Germany's Ullrich, the 1997 champion and third last year, Italy's Basso, second in 2005 and winner of this year's Tour of Italy, and Spain's Francisco Mancebo - fourth in last year's Tour - were excluded after their names were linked to an on-going blood-doping investigation in Madrid.
If they are eventually proven guilty, then cycling is better off without them
Pat McQuaid, president of the International Cycling Union
The Astana-Wurth team have also withdrawn en masse after five riders were named in the Spanish probe.
Although leader Alexander Vinokourov, fifth last year, was not one of them, he too will be absent with the team having too few riders left.
With last year's winner Lance Armstrong now retired, it means this year's Tour will start without the top five riders from 2005, with 13 in all evicted from the race.
The six-month Spanish investigation, nicknamed Operation Puerta, led to the arrests of five men, including Manolo Saiz, who recently resigned as boss of the Liberty-Seguros team, now re-named Astana-Wurth.
Tour organiser ASO (Amaury Sport Organisation) has revealed it has been given a list of more than 50 riders named in the investigation.
It is the biggest doping controversy to hit the race since the Festina affair in 1998.
None of the riders excluded from the race has been proved to have done anything wrong yet, but all the leading teams signed an accord on 1 January 2005 which stated they would not allow a rider to compete while they were under investigation in any doping affair.

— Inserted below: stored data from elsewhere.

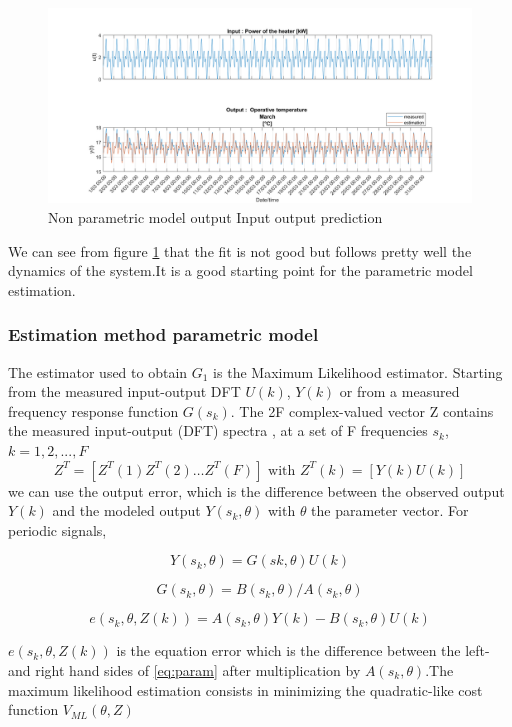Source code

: \documentclass[a4paper,12pt]{article}
\numberwithin{equation}{section}
\begin{document}
\begin{figure}[H]
    \includegraphics[width=\textwidth]{Np_In_oUT.png}
    \centering
    \caption{Non parametric model output Input output prediction}
    \label{fig:Npinputoutput}
\end{figure}

\noindent
We can see from figure \ref{fig:Npinputoutput} that the fit is not good but follows pretty well the dynamics of the system.It is a good starting point for the parametric model estimation.

\subsubsection{Estimation method parametric model}
The estimator used to obtain $G_{1}$ is the Maximum Likelihood estimator. Starting from the measured input-output DFT $U(k)$, $Y(k)$ or from a measured frequency response function $G(s_{k})$. The 2F complex-valued vector Z contains the measured
input-output (DFT) spectra , at a set of F frequencies $s_{k}$, $k = 1, 2, ...,F$
 $$
Z^{T}=\left[Z^{T}(1) Z^{T}(2) \ldots Z^{T}(F)\right] \text { with } Z^{T}(k)=[Y(k) U(k)]
$$
\noindent
we can use the output error, which is the difference between the observed output $Y(k)$ and the modeled output $Y(s_{k},\theta)$ with $\theta$ the parameter vector. For periodic signals,

\begin{equation}\label{eq:param}
Y\left(s_{k}, \theta\right)=G\left(s{k}, \theta\right) U(k)
\end{equation}

$$
G(s_{k}, \theta)=B(s_{k}, \theta) / A(s_{k}, \theta)
$$

$$
e\left(s_{k}, \theta, Z(k)\right)=A\left(s_{k}, \theta\right) Y(k)-B\left(s_{k}, \theta\right) U(k)
$$

\noindent
$e\left(s_{k}, \theta, Z(k)\right)$ is the equation error  which is the difference between the left- and right hand sides of \ref{eq:param}  after multiplication by $A\left(s_{k}, \theta\right)$.The maximum likelihood estimation consists in minimizing the  quadratic-like cost function $V_{ML}(\theta
, Z)$
\end{document}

Pat McQuaid, president of the International Cycling Union, said: "I'm sad that some of our top riders find themselves implicated in a doping affair but, on the other hand, if they are eventually proven guilty, then cycling is better off without them - we must insist on a clean sport."
In the absence of Basso and Ullrich, the main yellow jersey contenders are likely to be Spaniard Alejandro Valverde, fifth overall when he was forced to retire last year, and Americans Floyd Landis and Levi Leipheimer.
Valverde is now one of the favourites
Lithuanian Yaroslav Popovych and Australian Cadel Evans could also come into the equation.
"I hope we have a clean race, not only in the Tour but in all the other races in the calendar," said Valverde.
"I sincerely hope that whoever wins this Tour will be remembered as a great champion and not as someone who won a race stained by a doping scandal."
Talk of doping will inevitably dominate day one of the prologue, with Britain David Millar among the favourites to win the 7.1km stage in Strasbourg in his first race since serving a two-year doping ban.
The 29-year-old Scot has promised to "keep clean" this time around and insists he is in the "shape of my life".
Among his competition on day one will be fellow Briton Bradley Wiggins, who has put the focus of his entire season on winning the prologue.
While Millar says Wiggins will be no threat, the former Olympic track champion was in disagreement.
"I'd back myself completely," Wiggins told BBC Sport recently. "The difference between winning the yellow jersey and ending fifth will be minute.
"But, as it stands, I'm a match for any of the top time triallers."